I gave myself an AI advisory board — three models argue, I decide

#ai #llm #productivity #tooling

Most "use AI for your work" advice stops at ask one model, take the answer. That's a single perspective delivered in a confident voice — and confidence is exactly what you shouldn't trust on a decision that matters. So I stopped asking one model anything important. I built a small advisory board instead: three models, three roles, run in parallel, and I'm the one who decides at the end.

Here's the setup and what it actually buys you.

The harness

I drive everything from Claude Code as the orchestrator. A single skill — I call it triad — takes a brief and fans it out to three workers, each with a fixed role:

The business analyst (Gemini, via the gemini-cli bridge) — market, demand, positioning, "would anyone care."
The architect (Opus) — structure, trade-offs, failure modes, "what breaks at scale."
The builder (Codex, in the background) — the concrete implementation pass, "what would this actually cost to ship."

They don't see each other's output. That's the whole point: I want three independent reads, not a consensus that formed because one model anchored the others. The orchestrator collects all three, then does a synthesis pass that lays their reasoning side by side and flags where they disagree.

Why parallel and blind matters

The value isn't in the agreement. When all three land in the same place, fine — low-information. The signal is in the disagreement: the architect says "this couples two systems you'll regret," the analyst says "nobody asked for this," the builder says "three days, not three hours." Three different failure modes I'd never have surfaced by iterating with one model in a single thread, where each follow-up just reinforces the first frame.

A board meeting that saved me six months

A real one, lightly abstracted: an automated energy-arbitrage bot I was genuinely excited about — the kind of project you can already picture running. I briefed the panel half-expecting a green light. Instead they took it apart from three sides: the analyst found the demand wasn't really there, the architect showed the edge evaporated once you priced in the moving parts, and the builder put a number on the maintenance that would have quietly eaten my weekends for a year. None of them forbade anything — they just laid the decision out so clearly it made itself. I shelved it, and never spent the six months of development I'd otherwise have sunk into learning that the hard way.

What lands on my desk

The synthesis isn't a verdict — it's the three reads stacked up with the seams showing:

Project X — synthesis

Analyst: market is thinner than I assumed — maybe a few hundred users, not thousands.

Architect: turns a stateless tool into a service; you now own uptime.

Builder: ~10 days, not the weekend I'd pictured.

Where they split: analyst sees low value, builder says it's cheap to try — so it's a small experiment, not a bet.

I read that and decide. The disagreement line is the part I'm actually paying for.

Gotchas I hit

False consensus. Models trained on overlapping data agree for the wrong reasons. If you only count votes, you'll mistake correlation for confirmation. Read the reasoning, not the verdict.
Sycophancy leaks in through the brief. If your prompt smuggles the answer you want, all three will hand it back. Keep the brief neutral; let them fight.
It's expensive and slow. Minutes and three model calls, not a one-second answer. This is for decisions, not lookups — I don't run a triad to rename a variable.
Synthesis is where you can cheat yourself.

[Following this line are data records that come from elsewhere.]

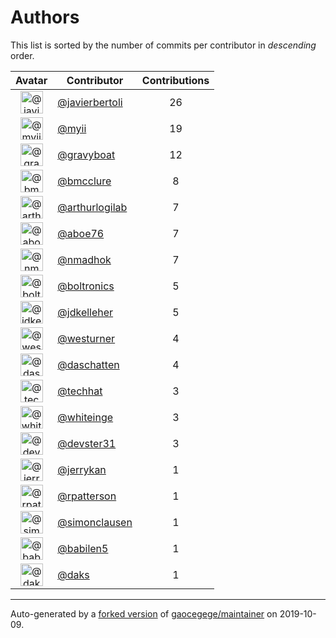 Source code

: # Authors

This list is sorted by the number of commits per contributor in _descending_ order.

Avatar|Contributor|Contributions
:-:|---|:-:
<img class='float-left rounded-1' src='https://avatars2.githubusercontent.com/u/242396?v=4' width='36' height='36' alt='@javierbertoli'>|[@javierbertoli](https://github.com/javierbertoli)|26
<img class='float-left rounded-1' src='https://avatars2.githubusercontent.com/u/10231489?v=4' width='36' height='36' alt='@myii'>|[@myii](https://github.com/myii)|19
<img class='float-left rounded-1' src='https://avatars2.githubusercontent.com/u/1396878?v=4' width='36' height='36' alt='@gravyboat'>|[@gravyboat](https://github.com/gravyboat)|12
<img class='float-left rounded-1' src='https://avatars1.githubusercontent.com/u/277977?v=4' width='36' height='36' alt='@bmcclure'>|[@bmcclure](https://github.com/bmcclure)|8
<img class='float-left rounded-1' src='https://avatars0.githubusercontent.com/u/445200?v=4' width='36' height='36' alt='@arthurlogilab'>|[@arthurlogilab](https://github.com/arthurlogilab)|7
<img class='float-left rounded-1' src='https://avatars0.githubusercontent.com/u/1800660?v=4' width='36' height='36' alt='@aboe76'>|[@aboe76](https://github.com/aboe76)|7
<img class='float-left rounded-1' src='https://avatars0.githubusercontent.com/u/3374962?v=4' width='36' height='36' alt='@nmadhok'>|[@nmadhok](https://github.com/nmadhok)|7
<img class='float-left rounded-1' src='https://avatars0.githubusercontent.com/u/250531?v=4' width='36' height='36' alt='@boltronics'>|[@boltronics](https://github.com/boltronics)|5
<img class='float-left rounded-1' src='https://avatars1.githubusercontent.com/u/16036782?v=4' width='36' height='36' alt='@jdkelleher'>|[@jdkelleher](https://github.com/jdkelleher)|5
<img class='float-left rounded-1' src='https://avatars2.githubusercontent.com/u/50891?v=4' width='36' height='36' alt='@westurner'>|[@westurner](https://github.com/westurner)|4
<img class='float-left rounded-1' src='https://avatars0.githubusercontent.com/u/2094680?v=4' width='36' height='36' alt='@daschatten'>|[@daschatten](https://github.com/daschatten)|4
<img class='float-left rounded-1' src='https://avatars1.githubusercontent.com/u/287147?v=4' width='36' height='36' alt='@techhat'>|[@techhat](https://github.com/techhat)|3
<img class='float-left rounded-1' src='https://avatars2.githubusercontent.com/u/91293?v=4' width='36' height='36' alt='@whiteinge'>|[@whiteinge](https://github.com/whiteinge)|3
<img class='float-left rounded-1' src='https://avatars2.githubusercontent.com/u/1912062?v=4' width='36' height='36' alt='@devster31'>|[@devster31](https://github.com/devster31)|3
<img class='float-left rounded-1' src='https://avatars0.githubusercontent.com/u/377632?v=4' width='36' height='36' alt='@jerrykan'>|[@jerrykan](https://github.com/jerrykan)|1
<img class='float-left rounded-1' src='https://avatars0.githubusercontent.com/u/222721?v=4' width='36' height='36' alt='@rpatterson'>|[@rpatterson](https://github.com/rpatterson)|1
<img class='float-left rounded-1' src='https://avatars3.githubusercontent.com/u/5507973?v=4' width='36' height='36' alt='@simonclausen'>|[@simonclausen](https://github.com/simonclausen)|1
<img class='float-left rounded-1' src='https://avatars1.githubusercontent.com/u/117961?v=4' width='36' height='36' alt='@babilen5'>|[@babilen5](https://github.com/babilen5)|1
<img class='float-left rounded-1' src='https://avatars3.githubusercontent.com/u/52996?v=4' width='36' height='36' alt='@daks'>|[@daks](https://github.com/daks)|1

---

Auto-generated by a [forked version](https://github.com/myii/maintainer) of [gaocegege/maintainer](https://github.com/gaocegege/maintainer) on 2019-10-09.

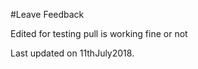 #Leave Feedback

<div id="feedback-container"></div>

Edited for testing pull is working fine or not

Last updated on 11thJuly2018.

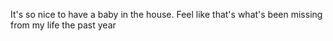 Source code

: It's so nice to have a baby in the house. Feel like that's what's been missing from my life the past year

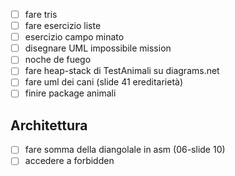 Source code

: - [ ] fare tris
- [ ] fare esercizio liste
- [ ] esercizio campo minato
- [ ] disegnare UML impossibile mission
- [ ] noche de fuego
- [ ] fare heap-stack di TestAnimali su diagrams.net
- [ ] fare uml dei cani (slide 41 ereditarietà)
- [ ] finire package animali

## Architettura
- [ ] fare somma della diangolale in asm (06-slide 10)
- [ ] accedere a forbidden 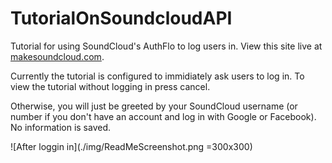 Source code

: # TutorialOnSoundcloudAPI

Tutorial for using SoundCloud's AuthFlo to log users in. 
View this site live at [makesoundcloud.com](http://makesoundcloud.com).

Currently the tutorial is configured to immidiately ask users to log in. To view the tutorial without logging in press cancel. 

Otherwise, you will just be greeted by your SoundCloud username (or number if you don't have an account and log in with Google or Facebook). No information is saved.

![After loggin in](./img/ReadMeScreenshot.png =300x300)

The merge step is tempting to skim. The disagreements are the product; if you collapse them too early you've just paid three times for one opinion.

The one rule that makes it safe

The board advises. It researches, stress-tests, and prepares the ground from several angles. It does not decide. The decision — and the accountability for it — is always mine, a human's. That's not a disclaimer; it's the operating principle. An LLM ensemble is a fantastic way to see a problem from more sides than you could alone. It is a terrible thing to outsource judgment to. Keep the human as the synthesizer and the decider, and the whole pattern gets stronger, not weaker.

I've been running this for about six months now, and often — it's become my default for anything that would cost real time to get wrong.

If you take one thing: don't ask one model and trust the confident voice. Make a few of them argue, read where they break apart, and then you decide.